制御部114は、RFIDタグ200との通信時に、予め定められたシーケンスに従って送信データを符号部111へと与える。制御部114は、予め定められたシーケンスに従ってRFIDタグ200から送信されたタグデータとして、機械学習部113が出力するタグデータを取り込む。制御部114は、取り込んだタグデータに関して、予め定められた処理を行う。当該の処理は例えば、タグデータに基づいて読取結果を表した画面を操作部10で表示させるための処理である。あるいは当該の処理は例えば、取り込んだタグデータ又はその一部のデータをホストコンピュータ300に通知するための処理である。
【0016】
ホストコンピュータ300は、タグ読取装置100に接続されて、タグ読取装置100の制御のため、あるいはタグ読取装置100での読取結果の確認のためのユーザインタフェースとして用いられる情報処理装置である。
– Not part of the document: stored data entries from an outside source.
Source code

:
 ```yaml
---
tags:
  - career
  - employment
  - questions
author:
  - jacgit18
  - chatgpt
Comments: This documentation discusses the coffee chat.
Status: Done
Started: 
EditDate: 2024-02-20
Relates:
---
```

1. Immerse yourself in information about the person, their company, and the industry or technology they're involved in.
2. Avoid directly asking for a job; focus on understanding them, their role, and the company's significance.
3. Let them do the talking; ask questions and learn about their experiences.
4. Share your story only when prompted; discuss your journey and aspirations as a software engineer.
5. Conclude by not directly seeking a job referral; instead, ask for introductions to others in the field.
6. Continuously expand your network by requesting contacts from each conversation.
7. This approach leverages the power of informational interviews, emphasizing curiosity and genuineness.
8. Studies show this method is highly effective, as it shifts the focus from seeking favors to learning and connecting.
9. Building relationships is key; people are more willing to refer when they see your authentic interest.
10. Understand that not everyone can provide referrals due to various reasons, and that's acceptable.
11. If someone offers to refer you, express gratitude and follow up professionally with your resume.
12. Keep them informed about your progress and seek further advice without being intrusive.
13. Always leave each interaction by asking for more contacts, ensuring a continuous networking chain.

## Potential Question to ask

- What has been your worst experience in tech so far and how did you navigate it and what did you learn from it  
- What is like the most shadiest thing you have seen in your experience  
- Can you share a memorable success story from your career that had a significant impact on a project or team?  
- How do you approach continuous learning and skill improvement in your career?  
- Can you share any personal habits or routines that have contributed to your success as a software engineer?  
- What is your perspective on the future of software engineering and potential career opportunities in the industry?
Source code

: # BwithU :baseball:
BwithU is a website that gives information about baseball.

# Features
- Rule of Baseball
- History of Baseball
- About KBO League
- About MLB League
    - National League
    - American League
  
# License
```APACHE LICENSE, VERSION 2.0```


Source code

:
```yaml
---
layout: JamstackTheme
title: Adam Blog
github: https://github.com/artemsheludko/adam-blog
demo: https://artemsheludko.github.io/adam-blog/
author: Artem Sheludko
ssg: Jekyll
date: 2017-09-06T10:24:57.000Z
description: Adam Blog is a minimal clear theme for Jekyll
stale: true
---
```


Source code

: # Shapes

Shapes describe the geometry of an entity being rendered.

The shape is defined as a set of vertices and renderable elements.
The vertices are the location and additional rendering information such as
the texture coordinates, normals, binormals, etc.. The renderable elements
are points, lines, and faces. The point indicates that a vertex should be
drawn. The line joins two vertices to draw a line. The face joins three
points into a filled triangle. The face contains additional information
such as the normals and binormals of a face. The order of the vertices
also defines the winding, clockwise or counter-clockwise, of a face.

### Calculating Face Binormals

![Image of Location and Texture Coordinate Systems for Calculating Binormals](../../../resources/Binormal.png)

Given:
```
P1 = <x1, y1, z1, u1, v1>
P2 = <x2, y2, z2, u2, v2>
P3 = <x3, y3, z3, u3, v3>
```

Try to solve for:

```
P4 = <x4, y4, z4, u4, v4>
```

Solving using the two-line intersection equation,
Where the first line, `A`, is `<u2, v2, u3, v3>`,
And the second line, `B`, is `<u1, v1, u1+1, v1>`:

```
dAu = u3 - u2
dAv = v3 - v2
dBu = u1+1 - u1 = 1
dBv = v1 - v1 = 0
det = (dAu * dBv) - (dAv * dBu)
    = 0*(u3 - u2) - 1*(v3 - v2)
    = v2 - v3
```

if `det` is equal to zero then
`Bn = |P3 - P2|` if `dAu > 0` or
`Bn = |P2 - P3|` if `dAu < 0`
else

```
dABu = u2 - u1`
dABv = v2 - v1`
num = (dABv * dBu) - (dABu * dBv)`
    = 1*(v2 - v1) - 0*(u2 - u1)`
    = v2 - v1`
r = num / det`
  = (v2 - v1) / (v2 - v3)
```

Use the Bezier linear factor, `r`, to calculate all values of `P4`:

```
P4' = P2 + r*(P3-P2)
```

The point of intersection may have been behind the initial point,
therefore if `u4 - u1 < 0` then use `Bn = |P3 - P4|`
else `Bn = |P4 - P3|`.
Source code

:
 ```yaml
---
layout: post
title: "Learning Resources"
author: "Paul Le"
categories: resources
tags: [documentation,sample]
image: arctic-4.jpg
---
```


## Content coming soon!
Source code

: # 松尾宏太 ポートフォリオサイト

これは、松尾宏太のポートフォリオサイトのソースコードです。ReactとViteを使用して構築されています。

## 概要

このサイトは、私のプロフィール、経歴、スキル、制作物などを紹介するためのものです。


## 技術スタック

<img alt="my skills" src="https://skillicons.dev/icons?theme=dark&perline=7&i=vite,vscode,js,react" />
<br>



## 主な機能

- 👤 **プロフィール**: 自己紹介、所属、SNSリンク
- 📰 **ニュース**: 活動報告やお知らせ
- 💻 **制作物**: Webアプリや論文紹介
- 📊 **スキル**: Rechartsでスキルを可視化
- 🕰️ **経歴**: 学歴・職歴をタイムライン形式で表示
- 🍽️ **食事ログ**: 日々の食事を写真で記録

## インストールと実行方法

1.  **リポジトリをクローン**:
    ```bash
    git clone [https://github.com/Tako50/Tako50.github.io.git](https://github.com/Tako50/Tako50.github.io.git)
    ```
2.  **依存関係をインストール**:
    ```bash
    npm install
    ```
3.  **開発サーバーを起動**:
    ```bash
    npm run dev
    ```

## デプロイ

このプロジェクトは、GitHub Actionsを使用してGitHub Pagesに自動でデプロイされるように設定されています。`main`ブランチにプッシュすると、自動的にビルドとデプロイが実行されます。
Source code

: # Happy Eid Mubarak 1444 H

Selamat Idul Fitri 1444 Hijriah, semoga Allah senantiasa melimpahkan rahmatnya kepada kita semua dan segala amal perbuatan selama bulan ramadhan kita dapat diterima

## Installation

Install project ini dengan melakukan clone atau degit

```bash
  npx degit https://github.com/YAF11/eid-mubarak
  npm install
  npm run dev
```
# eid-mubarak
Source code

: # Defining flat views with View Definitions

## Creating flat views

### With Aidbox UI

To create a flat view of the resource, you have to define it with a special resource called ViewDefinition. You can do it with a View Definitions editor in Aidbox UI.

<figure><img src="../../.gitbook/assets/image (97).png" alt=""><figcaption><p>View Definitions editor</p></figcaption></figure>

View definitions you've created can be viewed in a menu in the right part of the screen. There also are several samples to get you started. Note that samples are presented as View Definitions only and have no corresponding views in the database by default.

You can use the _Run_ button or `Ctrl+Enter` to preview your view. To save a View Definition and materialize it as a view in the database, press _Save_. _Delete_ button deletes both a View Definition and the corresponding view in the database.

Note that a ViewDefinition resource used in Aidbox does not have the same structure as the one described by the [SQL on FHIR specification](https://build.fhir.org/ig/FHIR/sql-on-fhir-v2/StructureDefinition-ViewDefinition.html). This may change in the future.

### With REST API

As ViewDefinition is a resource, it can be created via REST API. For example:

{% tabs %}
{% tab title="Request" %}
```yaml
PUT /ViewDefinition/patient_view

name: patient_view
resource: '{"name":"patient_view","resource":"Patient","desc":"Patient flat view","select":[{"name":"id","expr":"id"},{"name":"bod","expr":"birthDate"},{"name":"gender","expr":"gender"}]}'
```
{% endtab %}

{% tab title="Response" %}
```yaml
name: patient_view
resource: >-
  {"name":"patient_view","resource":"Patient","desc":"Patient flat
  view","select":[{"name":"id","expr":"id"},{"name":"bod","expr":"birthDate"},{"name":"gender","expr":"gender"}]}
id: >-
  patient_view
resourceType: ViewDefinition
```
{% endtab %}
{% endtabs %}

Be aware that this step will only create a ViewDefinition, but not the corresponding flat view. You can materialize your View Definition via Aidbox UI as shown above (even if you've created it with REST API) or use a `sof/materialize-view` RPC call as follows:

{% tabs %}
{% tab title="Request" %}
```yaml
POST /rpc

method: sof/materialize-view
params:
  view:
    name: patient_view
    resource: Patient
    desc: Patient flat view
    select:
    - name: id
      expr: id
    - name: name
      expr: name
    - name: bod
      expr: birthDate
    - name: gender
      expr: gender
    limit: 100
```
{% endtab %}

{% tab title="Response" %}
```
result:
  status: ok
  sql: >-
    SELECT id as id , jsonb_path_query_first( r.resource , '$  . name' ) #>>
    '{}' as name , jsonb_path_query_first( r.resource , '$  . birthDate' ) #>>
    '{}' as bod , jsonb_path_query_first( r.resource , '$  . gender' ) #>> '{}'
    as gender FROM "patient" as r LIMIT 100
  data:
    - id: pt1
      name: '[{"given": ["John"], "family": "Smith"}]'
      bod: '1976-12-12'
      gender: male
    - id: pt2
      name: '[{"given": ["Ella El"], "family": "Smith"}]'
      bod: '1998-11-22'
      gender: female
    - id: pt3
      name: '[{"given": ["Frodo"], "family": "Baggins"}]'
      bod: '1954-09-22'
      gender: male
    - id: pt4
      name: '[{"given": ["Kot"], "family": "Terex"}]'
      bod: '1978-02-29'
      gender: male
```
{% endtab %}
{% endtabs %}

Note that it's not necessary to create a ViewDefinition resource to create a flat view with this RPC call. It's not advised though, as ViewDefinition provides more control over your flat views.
本実施形態では、ホストコンピュータ300が備える記憶ユニット301にタグデータテーブルTAAを保存している。
【0017】
タグデータテーブルTAAは、機械学習部113の学習に用いる複数のRFIDタグ200に関して、それらのRFIDタグ200が送信するタグデータを制御部114が参照するためのデータテーブルである。
図2はタグデータの構造の一例を示す図である。
タグデータは、プリアンブル部、スタートビット、データ部及びチェックサム部を含む。プリアンブル部及びスタートビットは、全てのRFIDタグ200で共通である。データ部は、複数のRFIDタグ200が個々に記憶しているデータがセットされる。このデータ部にセットされるデータが、タグ読取装置100での読み取りの対象となるデータである。以下、データ部にセットされるデータを実データと称する。実データには、RFIDタグ200の個々を識別するための識別子としての識別コードが少なくとも含まれる。なお実データは、識別コードのみであることが多い。しかしながら、実データには、識別コードの他に、識別コードとは異なる任意のデータが含まれていてもよい。チェックサム部は、実データに対して予め定められたルールに従って算出された誤り検出符号がセットされる。
【0018】
図3はタグデータテーブルTAAに含まれるデータレコードREAの1つのデータ構造を模式的に示す図である。
タグデータテーブルTAAは、複数のRFIDタグ200のそれぞれに関連付けられた複数のデータレコードREAの集合である。
データレコードREAは、フィールドFAA,FABを含む。フィールドFAAには、関連付けられたRFIDタグ200の識別コードがセットされる。フィールドFABには、関連付けられたRFIDタグ200が送信する実データがセットされる。なおフィールドFABには、実データの他に、プリアンブル部、スタートビット及びチェックサム部にそれぞれセットされるデータのうちの少なくとも1つが含まれてもよい。
【0019】
次に以上のように構成されたタグ読取装置100の動作について説明する。なお、RFIDタグ200を読み取るための動作のうちの多くは、既に知られた動作と同様である。ここでは、タグ読取装置100で特徴的な動作を中心として説明する。また、以下に説明する各種の処理の内容は一例であって、一部の処理の順序の変更、一部の処理の省略、あるいは別の処理の追加などは適宜に可能である。
【0020】
タグ読取装置100の動作の説明を開始するのに先立ち、復調部112で生成されるデータ信号の性質について説明する。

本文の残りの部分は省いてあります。